Jun 30, 2010
The love of making things
Look what I found! It’s my beloved Make-it Book.
I was the third child. My sister’s baby book is full. My brother’s baby book is half-full, and mine — well mine has one sweet lock of my hair. I say “sweet” because at least this small token seems like a “sweet” memory of my busy mother’s love in a book of blank pages and lost memories.
I remember favorite dolls, but they were really my sister’s. I loved the red bricks, tinker toys and lincoln logs — but they were really my brother’s.
But the Make-it Book — it was mine, and oh, how I loved it! I loved making things then, as much as I do now. McCall’s Giant Golden Make-it Book, published in that good year of 1953, was a compilation of projects previously published in many of the then currrent McCall’s and McCall’s needlearts magazines. It contains “more than a thousand things for boys and girls to make and do; the most complete book of crafts and activities ever published.” Ohhh! Topics include needlework, animals, gardening, cooking, woodworking, dolls, gifts and crafts.
I made the yarn holder from an oatmeal container, sock dolls, magical crystal rock gardens (when my tidy mother would let me play with ammonia and bluing), and small animals from rolled-up washcloths and rubber bands. What cheap entertainment! The projects were all fun to make and fun to play with. It’s interesting how looking at something can so intimately take you back and you’re seven years old again.

Look at the inside cover — see the little owls and birdies.
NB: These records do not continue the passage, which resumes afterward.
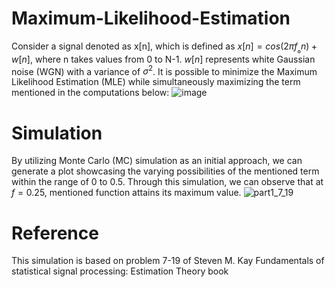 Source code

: # Maximum-Likelihood-Estimation
Consider a signal denoted as x[n], which is defined as $x[n] = cos(2π{f_₀}n) + w[n]$, where n takes values from 0 to N-1. $w[n]$ represents white Gaussian noise (WGN) with a variance of $\sigma^2$. 
It is possible to minimize the Maximum Likelihood Estimation (MLE) while simultaneously maximizing the term mentioned in the computations below:
![image](https://github.com/RGAlavicheh/Maximum-Likelihood-Estimation/assets/94162828/4ef3c96b-0032-4af6-aa52-5bfe772e7b71)
# Simulation
By utilizing Monte Carlo (MC) simulation as an initial approach, we can generate a plot showcasing the varying possibilities of the mentioned term within the range of 0 to 0.5. Through this simulation, we can observe that at $f = 0.25$, mentioned function attains its maximum value.
![part1_7_19](https://github.com/RGAlavicheh/Maximum-Likelihood-Estimation/assets/94162828/72f87804-2a6c-4812-a397-03bb694cdf46)
# Reference
This simulation is based on problem 7-19 of Steven M. Kay Fundamentals of statistical signal processing: Estimation Theory book

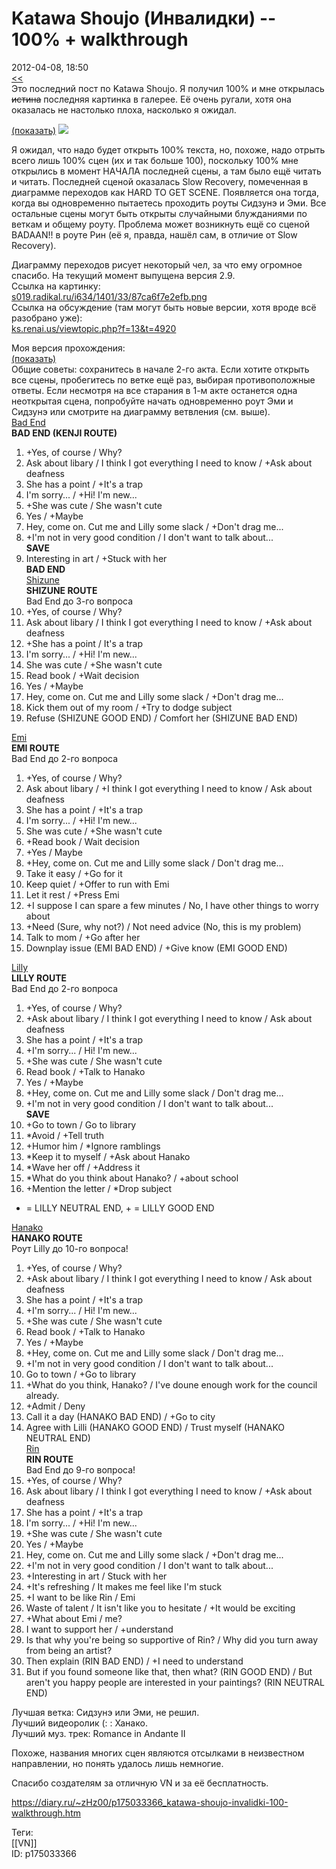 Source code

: Katawa Shoujo (Инвалидки) -- 100% + walkthrough
================================================

   
 2012-04-08, 18:50   
   [<<](Katawa%20Shoujo%20(Инвалидки)%20--%20Rin%20Good%20+%20Normal%20+%20Bad%20End)    
 Это последний пост по Katawa Shoujo. Я получил 100% и мне открылась  ~~истина~~  последняя картинка в галерее. Её очень ругали, хотя она оказалась не настолько плоха, насколько я ожидал.   
   
  [(показать)](https://zHz00.diary.ru/p175033366.htm?index=1#linkmore175033366m1)     ![](http://s019.radikal.ru/i625/1204/1c/9844e2d6a7a2.png)      
   
 Я ожидал, что надо будет открыть 100% текста, но, похоже, надо отрыть всего лишь 100% сцен (их и так больше 100), поскольку 100% мне открылись в момент НАЧАЛА последней сцены, а там было ещё читать и читать. Последней сценой оказалась Slow Recovery, помеченная в диаграмме переходов как HARD TO GET SCENE. Появляется она тогда, когда вы одновременно пытаетесь проходить роуты Сидзунэ и Эми. Все остальные сцены могут быть открыты случайными блужданиями по веткам и общему роуту. Проблема может возникнуть ещё со сценой BADAAN!! в роуте Рин (её я, правда, нашёл сам, в отличие от Slow Recovery).   
   
 Диаграмму переходов рисует некоторый чел, за что ему огромное спасибо. На текущий момент выпущена версия 2.9.   
 Ссылка на картинку:   
  [s019.radikal.ru/i634/1401/33/87ca6f7e2efb.png](http://s019.radikal.ru/i634/1401/33/87ca6f7e2efb.png)    
 Ссылка на обсуждение (там могут быть новые версии, хотя вроде всё разобрано уже):   
  [ks.renai.us/viewtopic.php?f=13&t=4920](http://ks.renai.us/viewtopic.php?f=13&t=4920)    
   
 Моя версия прохождения:   
  [(показать)](https://zHz00.diary.ru/p175033366.htm?index=8#linkmore175033366m8)      
 Общие советы: сохранитесь в начале 2-го акта. Если хотите открыть все сцены, пробегитесь по ветке ещё раз, выбирая противоположные ответы. Если несмотря на все старания в 1-м акте останется одна неоткрытая сцена, попробуйте начать одновременно роут Эми и Сидзунэ или смотрите на диаграмму ветвления (см. выше).   
  [Bad End](https://zHz00.diary.ru/p175033366.htm?index=2#linkmore175033366m2)      
  **BAD END (KENJI ROUTE)**    
 1. +Yes, of course / Why?   
 2. Ask about libary / I think I got everything I need to know / +Ask about deafness   
 3. She has a point / +It's a trap   
 4. I'm sorry... / +Hi! I'm new...   
 5. +She was cute / She wasn't cute   
 6. Yes / +Maybe   
 7. Hey, come on. Cut me and Lilly some slack / +Don't drag me...   
 8. +I'm not in very good condition / I don't want to talk about...   
  **SAVE**    
 9. Interesting in art / +Stuck with her   
  **BAD END**      
  [Shizune](https://zHz00.diary.ru/p175033366.htm?index=3#linkmore175033366m3)      
  **SHIZUNE ROUTE**    
 Bad End до 3-го вопроса   
  1. +Yes, of course / Why?   
 2. Ask about libary / I think I got everything I need to know / +Ask about deafness    
 3. +She has a point / It's a trap   
 4. I'm sorry... / +Hi! I'm new...   
 5. She was cute / +She wasn't cute   
 6. Read book / +Wait decision   
 7. Yes / +Maybe   
 8. Hey, come on. Cut me and Lilly some slack / +Don't drag me...   
 9. Kick them out of my room / +Try to dodge subject   
 10. Refuse (SHIZUNE GOOD END) / Comfort her (SHIZUNE BAD END)   
     
  [Emi](https://zHz00.diary.ru/p175033366.htm?index=4#linkmore175033366m4)      
  **EMI ROUTE**    
 Bad End до 2-го вопроса   
  1. +Yes, of course / Why?    
 2. Ask about libary / +I think I got everything I need to know / Ask about deafness   
 3. She has a point / +It's a trap   
 4. I'm sorry... / +Hi! I'm new...   
 5. She was cute / +She wasn't cute   
 6. +Read book / Wait decision   
 7. +Yes / Maybe   
 8. +Hey, come on. Cut me and Lilly some slack / Don't drag me...   
 9. Take it easy / +Go for it   
 10. Keep quiet / +Offer to run with Emi   
 11. Let it rest / +Press Emi   
 12. +I suppose I can spare a few minutes / No, I have other things to worry about   
 13. +Need (Sure, why not?) / Not need advice (No, this is my problem)   
 14. Talk to mom / +Go after her   
 15. Downplay issue (EMI BAD END) / +Give know (EMI GOOD END)   
     
  [Lilly](https://zHz00.diary.ru/p175033366.htm?index=5#linkmore175033366m5)      
  **LILLY ROUTE**    
 Bad End до 2-го вопроса   
  1. +Yes, of course / Why?    
 2. +Ask about libary / I think I got everything I need to know / Ask about deafness   
 3. She has a point / +It's a trap   
 4. +I'm sorry... / Hi! I'm new...   
 5. +She was cute / She wasn't cute   
 6. Read book / +Talk to Hanako   
 7. Yes / +Maybe   
 8. +Hey, come on. Cut me and Lilly some slack / Don't drag me...   
 9. +I'm not in very good condition / I don't want to talk about...   
  **SAVE**    
 10. +Go to town / Go to library   
 11. *Avoid / +Tell truth   
 12. +Humor him / *Ignore ramblings   
 13. *Keep it to myself / +Ask about Hanako   
 14. *Wave her off / +Address it   
 15. *What do you think about Hanako? / +about school   
 16. +Mention the letter / *Drop subject   
 * = LILLY NEUTRAL END, + = LILLY GOOD END   
     
  [Hanako](https://zHz00.diary.ru/p175033366.htm?index=6#linkmore175033366m6)      
  **HANAKO ROUTE**    
 Роут Lilly до 10-го вопроса!   
  1. +Yes, of course / Why?   
 2. +Ask about libary / I think I got everything I need to know / Ask about deafness   
 3. She has a point / +It's a trap   
 4. +I'm sorry... / Hi! I'm new...   
 5. +She was cute / She wasn't cute   
 6. Read book / +Talk to Hanako   
 7. Yes / +Maybe   
 8. +Hey, come on. Cut me and Lilly some slack / Don't drag me...   
 9. +I'm not in very good condition / I don't want to talk about...    
 10. Go to town / +Go to library   
 11. +What do you think, Hanako? / I've doune enough work for the council already.   
 12. +Admit / Deny   
 13. Call it a day (HANAKO BAD END) / +Go to city   
 14. Agree with Lilli (HANAKO GOOD END) / Trust myself (HANAKO NEUTRAL END)     
  [Rin](https://zHz00.diary.ru/p175033366.htm?index=7#linkmore175033366m7)      
  **RIN ROUTE**    
 Bad End до 9-го вопроса!   
  1. +Yes, of course / Why?   
 2. Ask about libary / I think I got everything I need to know / +Ask about deafness   
 3. She has a point / +It's a trap   
 4. I'm sorry... / +Hi! I'm new...   
 5. +She was cute / She wasn't cute   
 6. Yes / +Maybe   
 7. Hey, come on. Cut me and Lilly some slack / +Don't drag me...   
 8. +I'm not in very good condition / I don't want to talk about...    
 9. +Interesting in art / Stuck with her   
 10. +It's refreshing / It makes me feel like I'm stuck   
 11. +I want to be like Rin / Emi   
 12. Waste of talent / It isn't like you to hesitate / +It would be exciting   
 13. +What about Emi / me?   
 14. I want to support her / +understand   
 15. Is that why you're being so supportive of Rin? / Why did you turn away from being an artist?   
 16. Then explain (RIN BAD END) / +I need to understand   
 17. But if you found someone like that, then what? (RIN GOOD END) / But aren't you happy people are interested in your paintings? (RIN NEUTRAL END)   
     
     
   
 Лучшая ветка: Сидзунэ или Эми, не решил.   
 Лучший видеоролик (: : Ханако.   
 Лучший муз. трек: Romance in Andante II   
   
 Похоже, названия многих сцен являются отсылками в неизвестном направлении, но понять удалось лишь немногие.   
   
 Спасибо создателям за отличную VN и за её бесплатность.   
    
 <https://diary.ru/~zHz00/p175033366_katawa-shoujo-invalidki-100-walkthrough.htm>   
   
 Теги:   
 [[VN]]   
 ID: p175033366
Look at the quaint front page with the happy family all crafting together. Look familiar? Yet it was reading the introduction from the editor, here in 2010, that really caused me to pause. Listen to this:
“McCall’s Giant Golden Make-it Book is planned as the point of departure for countless happy hours of creative play. Every child delights in making things with his hands. With this book to help him, any child can have fun. Today, when so much of his entertainment is purely passive, when so many of the things he lives with are so completely manufactured and complex, the fun of making things offers him much satisfaction and a sense of accomplishment.”
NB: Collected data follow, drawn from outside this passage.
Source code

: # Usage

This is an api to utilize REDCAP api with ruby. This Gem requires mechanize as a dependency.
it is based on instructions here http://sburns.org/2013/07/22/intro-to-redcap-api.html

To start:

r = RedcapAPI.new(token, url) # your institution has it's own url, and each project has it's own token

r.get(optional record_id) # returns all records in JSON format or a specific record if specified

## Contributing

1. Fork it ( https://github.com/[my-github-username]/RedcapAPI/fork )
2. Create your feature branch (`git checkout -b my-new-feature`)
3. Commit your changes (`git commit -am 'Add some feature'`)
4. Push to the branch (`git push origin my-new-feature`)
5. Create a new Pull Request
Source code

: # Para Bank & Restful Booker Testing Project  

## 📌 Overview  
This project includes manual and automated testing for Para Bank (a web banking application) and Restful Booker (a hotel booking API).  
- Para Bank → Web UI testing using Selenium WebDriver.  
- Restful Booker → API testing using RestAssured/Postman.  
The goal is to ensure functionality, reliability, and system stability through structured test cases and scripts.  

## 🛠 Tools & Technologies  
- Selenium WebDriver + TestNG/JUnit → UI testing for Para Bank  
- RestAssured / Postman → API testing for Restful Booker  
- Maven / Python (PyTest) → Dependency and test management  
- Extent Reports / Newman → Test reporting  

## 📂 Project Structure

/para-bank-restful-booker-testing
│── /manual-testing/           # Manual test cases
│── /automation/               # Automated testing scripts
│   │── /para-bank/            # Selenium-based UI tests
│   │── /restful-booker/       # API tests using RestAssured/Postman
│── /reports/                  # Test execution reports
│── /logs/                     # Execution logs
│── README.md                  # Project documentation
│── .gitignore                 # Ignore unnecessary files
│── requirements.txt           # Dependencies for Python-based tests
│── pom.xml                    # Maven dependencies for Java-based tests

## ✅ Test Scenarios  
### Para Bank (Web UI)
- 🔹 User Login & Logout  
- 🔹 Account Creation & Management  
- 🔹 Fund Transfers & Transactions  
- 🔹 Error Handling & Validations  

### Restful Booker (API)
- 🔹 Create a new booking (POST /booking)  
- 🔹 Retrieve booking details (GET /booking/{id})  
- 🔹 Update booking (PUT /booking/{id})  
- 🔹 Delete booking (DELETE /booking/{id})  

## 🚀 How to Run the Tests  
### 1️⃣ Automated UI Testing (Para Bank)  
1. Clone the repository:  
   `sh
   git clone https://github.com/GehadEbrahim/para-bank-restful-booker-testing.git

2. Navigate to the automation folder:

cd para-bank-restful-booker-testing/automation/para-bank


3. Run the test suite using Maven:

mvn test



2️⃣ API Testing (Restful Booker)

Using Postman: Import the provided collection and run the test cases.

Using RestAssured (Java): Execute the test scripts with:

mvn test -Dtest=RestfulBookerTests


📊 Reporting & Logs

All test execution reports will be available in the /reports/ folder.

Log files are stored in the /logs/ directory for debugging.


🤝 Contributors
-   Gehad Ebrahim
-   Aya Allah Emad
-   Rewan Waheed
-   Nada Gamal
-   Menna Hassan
Aside from glaring lack of gender neutrality, which obviously went right over my head so long ago and caused no lasting impairment, does the rest of this sound like it could have been written today? They thought kids were passive in 1953? They thought to point out “completely manufactured and complex” in 1953?
There’s more: “We hope that the child will do much more than blindly copy the ideas in this book. All the information is given with the hope that the child’s imagination will suggest many variations and other related activities. The suggestions for the use of second-hand materials — money savers — means that almost anyone can get started on some project immediately.”
The book is about more than making things — it’s about spurring creativity and imagination!
And, the first full page spread is called “useful throw-aways!” Does anyone else remember getting excited at having a glass jelly jar, egg carton or tin can to play with on a long, hot summer afternoon? I have to admit, my heart still sort of started to pound looking at this page and the challenge of “oh, what could I make with this?”
Maybe we should stop recycling and think of ways to use what we would recycle. I love Harney’s Yellow and Blue camomile and lavender tea. It comes in these beautiful blue tins and by now I have a cabinet full of empties I just can’t throw out, um, recycle. On our day-trip to Hunt and Gather in Minneapolis, I saw a wonderful storage cubby made of square tins stacked and attached together — with a couple of spare hours and some paint (or not) I’ll have a new desk organizer made of “useful throw-aways”!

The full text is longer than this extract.